## [What to work on]
Starting at the line below holding "3. Serializes the" and stopping at the line holding "Initial Cooperation Ratio](res/Phy-clusters-coopRatio.png)", print every line exactly, both ends included, and leave the rest out.

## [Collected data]
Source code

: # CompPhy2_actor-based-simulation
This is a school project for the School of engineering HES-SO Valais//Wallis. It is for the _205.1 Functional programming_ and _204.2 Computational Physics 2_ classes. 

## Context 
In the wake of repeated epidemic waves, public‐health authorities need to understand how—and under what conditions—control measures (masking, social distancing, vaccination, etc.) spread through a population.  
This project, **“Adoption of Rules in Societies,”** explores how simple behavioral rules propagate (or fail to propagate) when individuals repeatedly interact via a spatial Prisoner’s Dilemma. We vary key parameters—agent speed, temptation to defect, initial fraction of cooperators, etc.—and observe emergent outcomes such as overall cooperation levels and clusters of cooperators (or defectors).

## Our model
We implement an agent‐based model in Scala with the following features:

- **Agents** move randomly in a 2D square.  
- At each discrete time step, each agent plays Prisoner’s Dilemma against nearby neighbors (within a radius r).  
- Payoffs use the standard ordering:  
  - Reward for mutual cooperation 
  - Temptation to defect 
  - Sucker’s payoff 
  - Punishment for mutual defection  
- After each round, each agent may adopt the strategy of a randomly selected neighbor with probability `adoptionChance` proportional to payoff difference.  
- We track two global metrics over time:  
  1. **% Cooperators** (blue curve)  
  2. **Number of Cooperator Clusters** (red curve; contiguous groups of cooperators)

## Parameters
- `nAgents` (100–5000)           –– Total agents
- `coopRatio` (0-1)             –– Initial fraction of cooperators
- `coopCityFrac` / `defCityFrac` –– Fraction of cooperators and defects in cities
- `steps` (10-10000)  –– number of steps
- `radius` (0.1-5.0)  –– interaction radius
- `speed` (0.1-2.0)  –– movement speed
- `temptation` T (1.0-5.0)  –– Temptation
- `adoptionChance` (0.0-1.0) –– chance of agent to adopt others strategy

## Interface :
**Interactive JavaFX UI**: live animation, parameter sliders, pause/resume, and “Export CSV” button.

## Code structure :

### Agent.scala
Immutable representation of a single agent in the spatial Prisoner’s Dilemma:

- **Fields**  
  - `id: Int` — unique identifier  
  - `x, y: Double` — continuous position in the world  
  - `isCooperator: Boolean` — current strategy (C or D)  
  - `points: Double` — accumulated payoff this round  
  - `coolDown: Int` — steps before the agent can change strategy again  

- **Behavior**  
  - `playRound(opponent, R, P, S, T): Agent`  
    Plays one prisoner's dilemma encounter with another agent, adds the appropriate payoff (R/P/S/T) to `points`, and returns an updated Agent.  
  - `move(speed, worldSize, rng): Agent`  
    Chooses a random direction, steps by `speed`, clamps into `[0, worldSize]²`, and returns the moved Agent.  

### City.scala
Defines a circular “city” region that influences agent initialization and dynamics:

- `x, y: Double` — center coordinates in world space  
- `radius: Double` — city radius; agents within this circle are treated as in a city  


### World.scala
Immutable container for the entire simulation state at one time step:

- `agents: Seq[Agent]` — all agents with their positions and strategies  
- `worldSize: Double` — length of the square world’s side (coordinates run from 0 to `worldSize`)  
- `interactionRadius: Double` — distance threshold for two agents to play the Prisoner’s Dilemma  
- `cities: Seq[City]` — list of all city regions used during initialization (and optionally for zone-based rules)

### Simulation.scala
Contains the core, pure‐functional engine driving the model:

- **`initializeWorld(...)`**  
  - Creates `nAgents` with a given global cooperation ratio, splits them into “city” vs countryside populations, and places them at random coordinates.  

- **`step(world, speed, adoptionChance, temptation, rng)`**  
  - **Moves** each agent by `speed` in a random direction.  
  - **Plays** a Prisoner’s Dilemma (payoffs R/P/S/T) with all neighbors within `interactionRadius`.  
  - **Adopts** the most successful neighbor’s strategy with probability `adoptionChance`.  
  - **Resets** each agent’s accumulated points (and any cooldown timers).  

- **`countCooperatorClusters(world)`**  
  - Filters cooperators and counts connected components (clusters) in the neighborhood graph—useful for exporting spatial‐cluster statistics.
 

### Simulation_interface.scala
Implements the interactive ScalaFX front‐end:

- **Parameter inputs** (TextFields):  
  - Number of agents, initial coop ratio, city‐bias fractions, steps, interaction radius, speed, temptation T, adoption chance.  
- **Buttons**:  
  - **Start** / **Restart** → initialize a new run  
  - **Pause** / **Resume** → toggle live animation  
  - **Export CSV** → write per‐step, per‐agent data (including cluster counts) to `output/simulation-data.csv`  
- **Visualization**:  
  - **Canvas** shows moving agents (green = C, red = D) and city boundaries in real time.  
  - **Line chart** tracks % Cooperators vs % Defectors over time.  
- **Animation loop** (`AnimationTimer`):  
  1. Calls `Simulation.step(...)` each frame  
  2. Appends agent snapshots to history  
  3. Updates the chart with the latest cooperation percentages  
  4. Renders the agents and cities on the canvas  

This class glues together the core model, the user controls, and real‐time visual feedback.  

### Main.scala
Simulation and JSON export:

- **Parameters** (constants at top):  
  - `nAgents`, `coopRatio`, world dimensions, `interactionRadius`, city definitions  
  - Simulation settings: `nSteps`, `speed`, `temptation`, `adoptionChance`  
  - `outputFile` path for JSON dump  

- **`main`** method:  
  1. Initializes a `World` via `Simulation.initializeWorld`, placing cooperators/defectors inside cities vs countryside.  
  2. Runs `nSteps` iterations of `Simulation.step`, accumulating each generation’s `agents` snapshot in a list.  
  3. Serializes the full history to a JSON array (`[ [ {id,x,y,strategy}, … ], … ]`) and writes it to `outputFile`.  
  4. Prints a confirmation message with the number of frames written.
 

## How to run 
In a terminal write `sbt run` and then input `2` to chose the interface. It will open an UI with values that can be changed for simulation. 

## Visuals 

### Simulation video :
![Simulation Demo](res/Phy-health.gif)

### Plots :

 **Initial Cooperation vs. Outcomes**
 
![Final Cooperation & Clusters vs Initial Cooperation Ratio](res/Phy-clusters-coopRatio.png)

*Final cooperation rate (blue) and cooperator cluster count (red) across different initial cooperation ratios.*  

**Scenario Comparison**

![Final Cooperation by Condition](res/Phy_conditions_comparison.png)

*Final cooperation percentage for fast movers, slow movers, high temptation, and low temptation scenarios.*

...

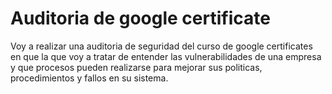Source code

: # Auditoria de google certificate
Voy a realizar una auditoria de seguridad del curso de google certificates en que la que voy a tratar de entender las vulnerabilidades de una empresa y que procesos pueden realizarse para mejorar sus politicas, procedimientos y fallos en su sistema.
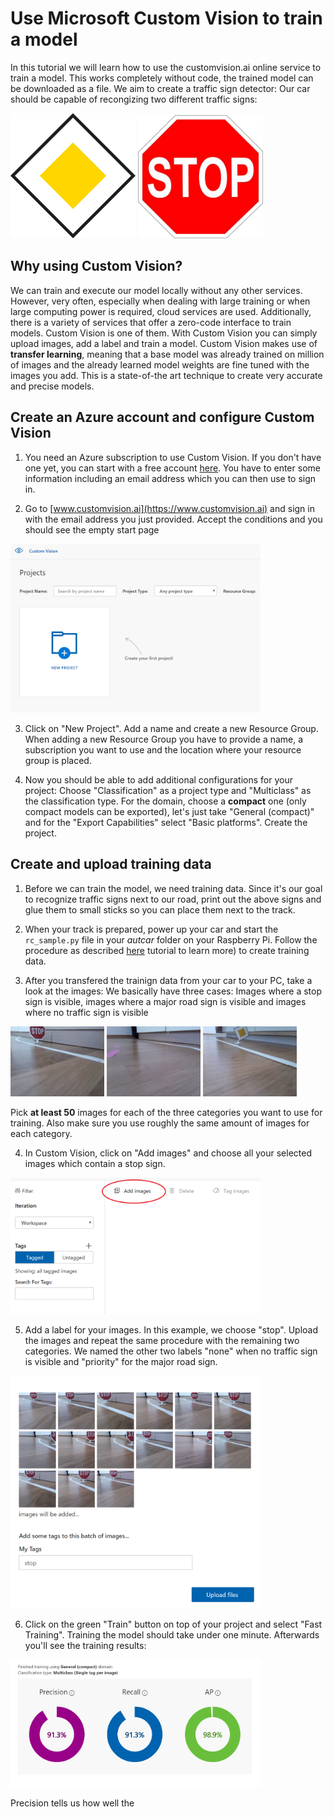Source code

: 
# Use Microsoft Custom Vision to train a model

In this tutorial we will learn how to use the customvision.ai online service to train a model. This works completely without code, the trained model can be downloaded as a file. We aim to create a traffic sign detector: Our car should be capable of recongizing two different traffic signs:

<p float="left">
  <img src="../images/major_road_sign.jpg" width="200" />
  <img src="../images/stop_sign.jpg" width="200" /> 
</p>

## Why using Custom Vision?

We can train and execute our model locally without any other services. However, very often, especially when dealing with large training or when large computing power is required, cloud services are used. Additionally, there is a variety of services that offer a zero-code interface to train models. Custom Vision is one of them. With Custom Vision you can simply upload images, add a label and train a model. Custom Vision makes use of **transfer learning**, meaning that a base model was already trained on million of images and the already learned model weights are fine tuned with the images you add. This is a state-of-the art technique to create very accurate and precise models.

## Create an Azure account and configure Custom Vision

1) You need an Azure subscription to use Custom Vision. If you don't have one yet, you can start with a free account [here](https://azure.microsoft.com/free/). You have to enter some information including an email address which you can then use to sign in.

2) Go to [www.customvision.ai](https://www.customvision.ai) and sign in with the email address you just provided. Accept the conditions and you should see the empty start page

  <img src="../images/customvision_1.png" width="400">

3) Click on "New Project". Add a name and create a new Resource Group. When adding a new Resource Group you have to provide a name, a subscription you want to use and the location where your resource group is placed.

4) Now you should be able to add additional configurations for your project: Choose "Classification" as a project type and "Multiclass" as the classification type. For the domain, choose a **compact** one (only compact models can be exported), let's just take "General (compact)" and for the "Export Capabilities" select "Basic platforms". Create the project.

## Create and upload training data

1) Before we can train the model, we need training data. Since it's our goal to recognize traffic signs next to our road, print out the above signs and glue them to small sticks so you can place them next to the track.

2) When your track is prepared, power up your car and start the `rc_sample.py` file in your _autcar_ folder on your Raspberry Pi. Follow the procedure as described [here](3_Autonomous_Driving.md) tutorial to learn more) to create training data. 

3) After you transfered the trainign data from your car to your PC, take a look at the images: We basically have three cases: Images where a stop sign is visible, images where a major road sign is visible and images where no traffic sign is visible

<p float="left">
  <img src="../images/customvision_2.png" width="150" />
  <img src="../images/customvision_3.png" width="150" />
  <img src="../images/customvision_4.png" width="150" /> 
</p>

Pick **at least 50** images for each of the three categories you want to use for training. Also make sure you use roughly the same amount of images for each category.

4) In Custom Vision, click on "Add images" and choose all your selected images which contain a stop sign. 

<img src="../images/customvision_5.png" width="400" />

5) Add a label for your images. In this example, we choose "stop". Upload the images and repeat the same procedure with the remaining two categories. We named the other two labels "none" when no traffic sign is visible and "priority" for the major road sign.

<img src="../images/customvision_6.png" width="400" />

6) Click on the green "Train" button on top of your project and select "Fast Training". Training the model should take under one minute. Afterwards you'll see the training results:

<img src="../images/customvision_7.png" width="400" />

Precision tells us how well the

## [Output of the task]
  3. Serializes the full history to a JSON array (`[ [ {id,x,y,strategy}, … ], … ]`) and writes it to `outputFile`.  
  4. Prints a confirmation message with the number of frames written.
 

## How to run 
In a terminal write `sbt run` and then input `2` to chose the interface. It will open an UI with values that can be changed for simulation. 

## Visuals 

### Simulation video :
![Simulation Demo](res/Phy-health.gif)

### Plots :

 **Initial Cooperation vs. Outcomes**
 
![Final Cooperation & Clusters vs Initial Cooperation Ratio](res/Phy-clusters-coopRatio.png)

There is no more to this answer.